### Instructions to follow:
Search the entries for the word "mensagem" and pull out each line that has it.

----- Data section -----

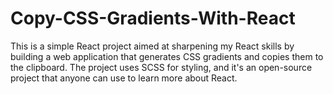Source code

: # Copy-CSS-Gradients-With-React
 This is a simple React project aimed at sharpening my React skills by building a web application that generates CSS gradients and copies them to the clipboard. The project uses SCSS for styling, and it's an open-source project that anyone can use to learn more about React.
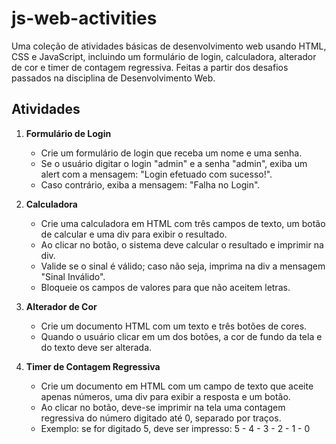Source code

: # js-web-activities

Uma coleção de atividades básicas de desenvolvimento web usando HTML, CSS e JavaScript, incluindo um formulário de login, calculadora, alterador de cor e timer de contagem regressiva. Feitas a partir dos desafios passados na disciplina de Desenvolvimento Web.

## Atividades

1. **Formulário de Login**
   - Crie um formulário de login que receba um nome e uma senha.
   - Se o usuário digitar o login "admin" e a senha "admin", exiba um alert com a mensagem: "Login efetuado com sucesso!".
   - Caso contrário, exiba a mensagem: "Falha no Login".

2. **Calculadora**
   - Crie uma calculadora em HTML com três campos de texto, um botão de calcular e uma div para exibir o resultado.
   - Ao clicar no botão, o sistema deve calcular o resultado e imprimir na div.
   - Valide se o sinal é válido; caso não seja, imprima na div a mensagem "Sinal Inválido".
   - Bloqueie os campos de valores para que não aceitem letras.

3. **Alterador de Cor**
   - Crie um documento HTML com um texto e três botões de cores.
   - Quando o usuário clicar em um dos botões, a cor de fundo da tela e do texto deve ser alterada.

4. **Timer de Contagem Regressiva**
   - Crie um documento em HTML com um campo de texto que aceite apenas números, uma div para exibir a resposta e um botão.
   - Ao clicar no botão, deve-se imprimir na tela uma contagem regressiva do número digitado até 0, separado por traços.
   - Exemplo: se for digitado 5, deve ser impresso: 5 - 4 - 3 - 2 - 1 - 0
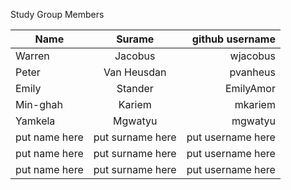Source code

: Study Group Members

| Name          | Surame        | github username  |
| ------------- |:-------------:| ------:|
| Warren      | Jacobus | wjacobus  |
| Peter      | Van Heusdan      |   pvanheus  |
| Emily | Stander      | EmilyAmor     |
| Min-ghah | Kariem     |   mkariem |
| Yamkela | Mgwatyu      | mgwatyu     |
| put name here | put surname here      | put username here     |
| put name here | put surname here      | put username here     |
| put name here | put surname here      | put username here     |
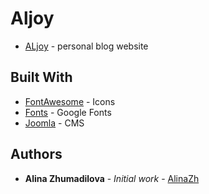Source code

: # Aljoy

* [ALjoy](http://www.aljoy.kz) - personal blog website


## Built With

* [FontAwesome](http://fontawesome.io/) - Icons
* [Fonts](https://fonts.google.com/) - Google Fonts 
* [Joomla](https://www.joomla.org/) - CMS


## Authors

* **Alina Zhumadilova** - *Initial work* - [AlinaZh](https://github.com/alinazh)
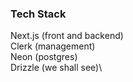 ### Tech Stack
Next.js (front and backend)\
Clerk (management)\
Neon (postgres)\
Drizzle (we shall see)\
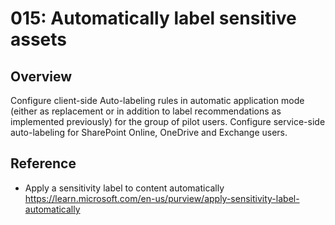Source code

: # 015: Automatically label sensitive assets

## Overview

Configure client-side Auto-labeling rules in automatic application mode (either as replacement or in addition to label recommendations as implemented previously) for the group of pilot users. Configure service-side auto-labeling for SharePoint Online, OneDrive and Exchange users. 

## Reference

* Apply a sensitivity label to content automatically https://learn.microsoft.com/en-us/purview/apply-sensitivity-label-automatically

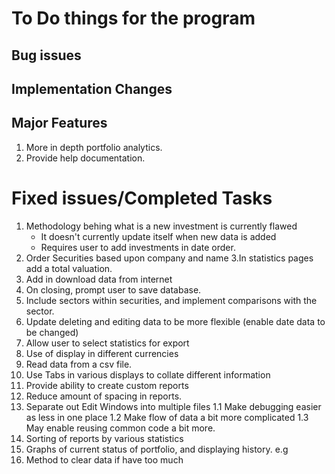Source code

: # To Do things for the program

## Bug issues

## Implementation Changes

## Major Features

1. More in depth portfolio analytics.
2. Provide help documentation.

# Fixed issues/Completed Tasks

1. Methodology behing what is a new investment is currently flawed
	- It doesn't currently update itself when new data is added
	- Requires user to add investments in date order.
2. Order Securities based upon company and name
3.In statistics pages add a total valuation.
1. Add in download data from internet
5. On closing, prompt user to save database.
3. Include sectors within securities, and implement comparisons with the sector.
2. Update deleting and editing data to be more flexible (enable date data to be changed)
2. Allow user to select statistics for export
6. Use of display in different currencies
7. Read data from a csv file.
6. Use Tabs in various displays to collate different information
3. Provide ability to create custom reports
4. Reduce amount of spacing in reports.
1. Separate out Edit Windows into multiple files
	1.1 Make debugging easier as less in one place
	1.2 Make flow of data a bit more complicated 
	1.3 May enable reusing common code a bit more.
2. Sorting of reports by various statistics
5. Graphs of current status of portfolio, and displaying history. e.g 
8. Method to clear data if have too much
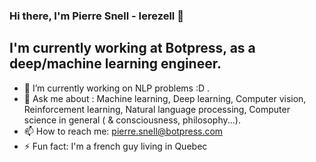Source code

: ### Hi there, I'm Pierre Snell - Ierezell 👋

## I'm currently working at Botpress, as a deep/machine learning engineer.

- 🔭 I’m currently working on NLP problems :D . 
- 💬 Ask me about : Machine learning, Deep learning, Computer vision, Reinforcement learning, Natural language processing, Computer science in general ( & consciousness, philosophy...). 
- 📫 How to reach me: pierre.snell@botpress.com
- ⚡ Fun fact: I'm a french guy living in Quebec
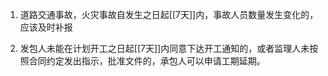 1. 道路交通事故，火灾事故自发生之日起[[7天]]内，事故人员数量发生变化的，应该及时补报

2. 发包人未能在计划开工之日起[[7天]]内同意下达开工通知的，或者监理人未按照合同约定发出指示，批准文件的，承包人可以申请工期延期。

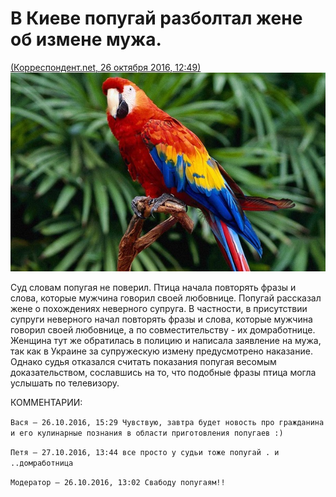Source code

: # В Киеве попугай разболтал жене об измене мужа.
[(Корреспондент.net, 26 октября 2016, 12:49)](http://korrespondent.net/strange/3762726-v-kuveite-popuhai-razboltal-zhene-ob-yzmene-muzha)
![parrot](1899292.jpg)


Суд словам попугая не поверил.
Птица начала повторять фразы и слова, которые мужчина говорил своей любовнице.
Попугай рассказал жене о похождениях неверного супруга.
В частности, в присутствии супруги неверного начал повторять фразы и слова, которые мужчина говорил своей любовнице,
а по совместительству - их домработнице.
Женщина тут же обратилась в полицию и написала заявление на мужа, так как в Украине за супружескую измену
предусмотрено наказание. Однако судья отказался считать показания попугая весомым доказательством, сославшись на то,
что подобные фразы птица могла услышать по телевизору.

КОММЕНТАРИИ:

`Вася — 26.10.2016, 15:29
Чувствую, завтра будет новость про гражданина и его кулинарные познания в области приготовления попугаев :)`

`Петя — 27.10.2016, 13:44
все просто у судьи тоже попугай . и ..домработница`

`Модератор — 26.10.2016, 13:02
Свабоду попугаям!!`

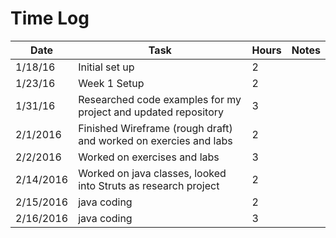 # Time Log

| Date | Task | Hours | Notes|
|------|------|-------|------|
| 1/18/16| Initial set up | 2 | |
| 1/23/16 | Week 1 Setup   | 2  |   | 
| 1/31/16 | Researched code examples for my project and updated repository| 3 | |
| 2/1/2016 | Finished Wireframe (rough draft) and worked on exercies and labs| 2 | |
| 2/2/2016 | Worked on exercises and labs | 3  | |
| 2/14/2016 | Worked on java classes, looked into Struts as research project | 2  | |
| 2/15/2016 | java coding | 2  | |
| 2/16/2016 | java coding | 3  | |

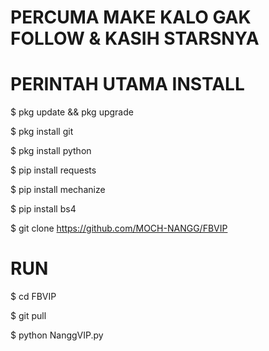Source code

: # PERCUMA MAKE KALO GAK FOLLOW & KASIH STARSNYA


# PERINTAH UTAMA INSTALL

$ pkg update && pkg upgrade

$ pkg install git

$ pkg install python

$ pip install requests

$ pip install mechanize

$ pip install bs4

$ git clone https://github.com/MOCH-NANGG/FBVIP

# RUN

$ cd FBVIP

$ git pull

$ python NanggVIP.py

-----

### Finished task:
   - Se o usuário digitar o login "admin" e a senha "admin", exiba um alert com a mensagem: "Login efetuado com sucesso!".
   - Caso contrário, exiba a mensagem: "Falha no Login".
   - Valide se o sinal é válido; caso não seja, imprima na div a mensagem "Sinal Inválido".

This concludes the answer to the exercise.